In everyday humor between friends, too, there is considerable breaking of social conventions. Consider five of the conversational rules formulated by Paul Grice:
1. Do not say what you believe to be false.
2. Do not say that for which you lack adequate evidence.
3. Avoid obscurity of expression.
4. Avoid ambiguity.
5. Be brief.2
Rule 1 is broken to create humor when we exaggerate wildly, say the opposite of what we think, or “pull someone’s leg.” Its violation is a staple of comedians like George Carlin:
Legal Murder Once a Month
You can talk about capital punishment all you want, but I don’t think you can leave everything up to the government. Citizens should be willing to take personal responsibility. Every now and then you’ve got to do the right thing, and go out and kill someone on your own. I believe the killing of human beings is just one more function of government that needs to be privatized. I say this because I believe most people know at least one other person they wish were dead. One other person whose death would make their life a little easier … It’s a natural human instinct… . Don’t run from it.3
Grice’s second rule is violated for laughs when we present fantasies as if they were reasonable hypotheses. If there are rumors at work about two colleagues having an affair, we might say, “Remember on Monday when nobody could find either of them–I bet they were downstairs making hot monkey love in the boiler room.”
We can create humor by breaking Rule 3 when someone asks us an embarrassing question and we give an obviously vague or confusing answer. “You want to know why my report contradicts the Census Bureau? Well, we used a new database that is so secret I’m not at liberty to reveal its name.”

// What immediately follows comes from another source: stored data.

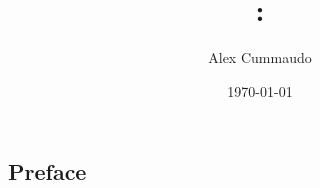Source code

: \documentclass[twoside,11pt,titlepage,table]{book}
\title{\thesubtitle: \themaintitle}
\author{Alex Cummaudo}
\date{\today}
\def\review{}
\begin{document}
\frontmatter

% 
% 
% 
% 
% 

\mainmatter

\ifdefined\review\begin{linenumbers}\else\fi

\part{Preface}\label{part:preface}
\cleardoublepage
\cleardoublepage
\cleardoublepage




\ifdefined\review\end{linenumbers}\else\fi

\appendix

% 
% 
% 
% 
\end{document}
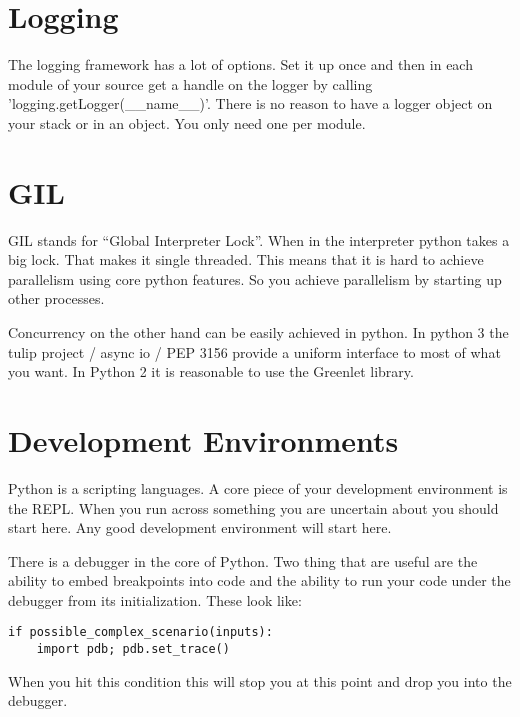 \documentclass[]{article}
\begin{document}
\section{Logging}

The logging framework has a lot of options.  Set it up once and then in each module
of your source get a handle on the logger by calling 'logging.getLogger({\_\_}name{\_}{\_})'.  
There is no reason to have a logger object on your stack or in an object.  You only
need one per module.

\section{GIL}

GIL stands for ``Global Interpreter Lock''. When in the interpreter
python takes a big lock. That makes it single threaded. This means
that it is hard to achieve parallelism using core python features. So
you achieve parallelism by starting up other processes.

Concurrency on the other hand can be easily achieved in python.
In python 3 the tulip project / async io / PEP 3156 provide a uniform interface
to most of what you want.  In Python 2 it is reasonable to use the Greenlet library.

\section{Development Environments}

Python is a scripting languages. A core piece of your development
environment is the REPL. When you run across something you are
uncertain about you should start here. Any good development environment
will start here.

There is a debugger in the core of Python. Two thing that are useful
are the ability to embed breakpoints into code and the ability to run
your code under the debugger from its initialization. These look like:

\begin{verbatim}
if possible_complex_scenario(inputs):
    import pdb; pdb.set_trace()
\end{verbatim}

When you hit this condition this will stop you at this point and drop
you into the debugger.
\end{document}
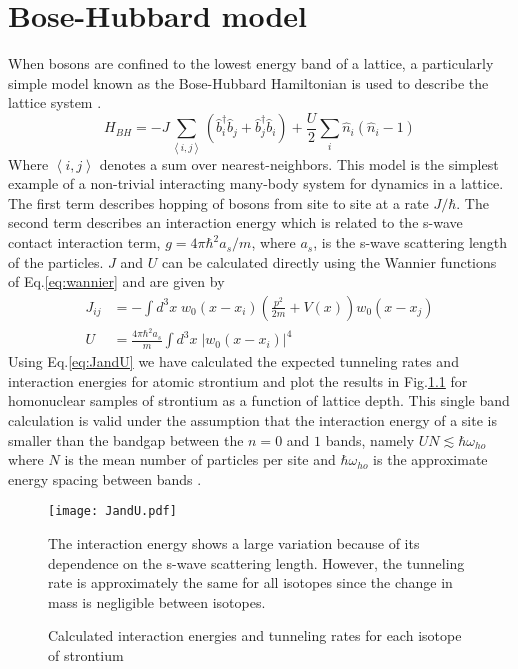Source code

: \chapter{Bose-Hubbard model} \label{app:bhModel}
When bosons are confined to the lowest energy band of a lattice, a particularly simple model known as the Bose-Hubbard Hamiltonian is used to describe the lattice system \cite{Jaksch1998}. 
	\begin{equation} \label{eq:boseHubbard}
		 H_{BH} = -J \sum_{\left< i,j \right>} \left(\hat{b}^{\dagger}_i \hat{b}_j + \hat{b}^{\dagger}_j \hat{b}_i \right)
		 		  + \frac{U}{2} \sum_i \hat{n}_i(\hat{n}_i - 1)
	\end{equation}
Where $\left< i,j \right>$ denotes a sum over nearest-neighbors. This model is the simplest example of a non-trivial interacting many-body system for dynamics in a lattice. The first term describes hopping of bosons from site to site at a rate $J/ \hbar$. The second term describes an interaction energy which is related to the s-wave contact interaction term, $g = 4 \pi \hbar^2 a_s/m$, where $a_s$, is the s-wave scattering length of the particles. $J$ and $U$ can be calculated directly using the Wannier functions of Eq.\;\ref{eq:wannier} and are given by \cite{Jaksch2005}
	\begin{equation} \label{eq:JandU}
	\begin{aligned}
		 J_{ij} &= - \int d^3x \; w_0(x-x_i) \left( \frac{p^2}{2m}+V(x) \right) w_0(x-x_j)\\
		 U &= \frac{4 \pi \hbar^2 a_s}{m} \int d^3x \; \left| w_0(x-x_i)\right|^4
	\end{aligned}
	\end{equation}
Using Eq.\;\ref{eq:JandU} we have calculated the expected tunneling rates and interaction energies for atomic strontium and plot the results in Fig.\;\ref{fig:fig_JandU} for homonuclear samples of strontium as a function of lattice depth. This single band calculation is valid under the assumption that the interaction energy of a site is smaller than the bandgap between the $n= 0$ and $1$ bands, namely $U N \lesssim \hbar \omega_{ho}$ where $N$ is the mean number of particles per site and $\hbar \omega_{ho}$ is the approximate energy spacing between bands \cite{Rey2004}. 


\begin{figure} \label{fig:fig_JandU}
	\centerline{
	\texttt{[image: JandU.pdf]}}
	\caption{Calculated interaction energies and tunneling rates for each isotope of strontium}{The interaction energy shows a large variation because of its dependence on the s-wave scattering length. However, the tunneling rate is approximately the same for all isotopes since the change in mass is negligible between isotopes.}
\end{figure}
	
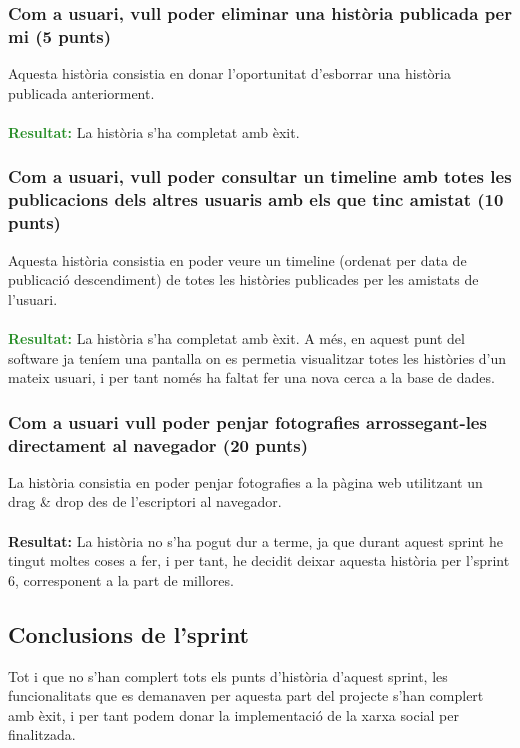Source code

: \documentclass[11pt,catalan,listoffigures,listoftables]{tfgetsinf}
\begin{document}
\subsubsection{Com a usuari, vull poder eliminar una història publicada per mi (5 punts)}

Aquesta història consistia en donar l'oportunitat d'esborrar una història publicada anteriorment.\\ \\
\textcolor{forestgreen}{\textbf{Resultat:}} La història s'ha completat amb èxit.

\subsubsection{Com a usuari, vull poder consultar un timeline amb totes les publicacions dels altres usuaris amb els que tinc amistat (10 punts)}

Aquesta història consistia en poder veure un timeline (ordenat per data de publicació descendiment) de totes les històries publicades per les amistats de l'usuari.\\ \\
\textcolor{forestgreen}{\textbf{Resultat:}} La història s'ha completat amb èxit. A més, en aquest punt del software ja teníem una pantalla on es permetia visualitzar totes les històries d'un mateix usuari, i per tant només ha faltat fer una nova cerca a la base de dades.

\subsubsection{Com a usuari vull poder penjar fotografies arrossegant-les directament al navegador (20 punts)}

La història consistia en poder penjar fotografies a la pàgina web utilitzant un drag \& drop des de l'escriptori al navegador.\\ \\
\textcolor{costumyellow}{\textbf{Resultat:}} La història no s'ha pogut dur a terme, ja que durant aquest sprint he tingut moltes coses a fer, i per tant, he decidit deixar aquesta història per l'sprint 6, corresponent a la part de millores.

\subsection{Conclusions de l'sprint}

Tot i que no s'han complert tots els punts d'història d'aquest sprint, les funcionalitats que es demanaven per aquesta part del projecte s'han complert amb èxit, i per tant podem donar la implementació de la xarxa social per finalitzada.
\end{document}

Violating Rule 4 is the mechanism of most jokes, as Victor Raskin showed in Semantic Mechanisms of Humor.4 A comment, a story, or a question-and-answer exchange starts off with an assumed interpretation for a phrase, but then at the punch line, switches to a second, usually opposite interpretation. A simple example is Mae West’s line, “Marriage is a great institution–but I’m not ready for an institution.”
Rule 5 is broken in comic harangues, such as those of Roseanne Barr and Lewis Black.
Not only does humor break rules of conversation, but it often expresses contempt or even hostility toward someone, appropriately called the “butt” of the joke. Starting in childhood, we learn to make fun of people by imitating their speech patterns, facial expressions, and gestures in ways that make them look awkward, stupid, pompous, etc. To be mocked and laughed at can be taken as seriously as a physical attack would be, as the 2006 worldwide controversy over the Danish cartoons about the Prophet Muhammad showed.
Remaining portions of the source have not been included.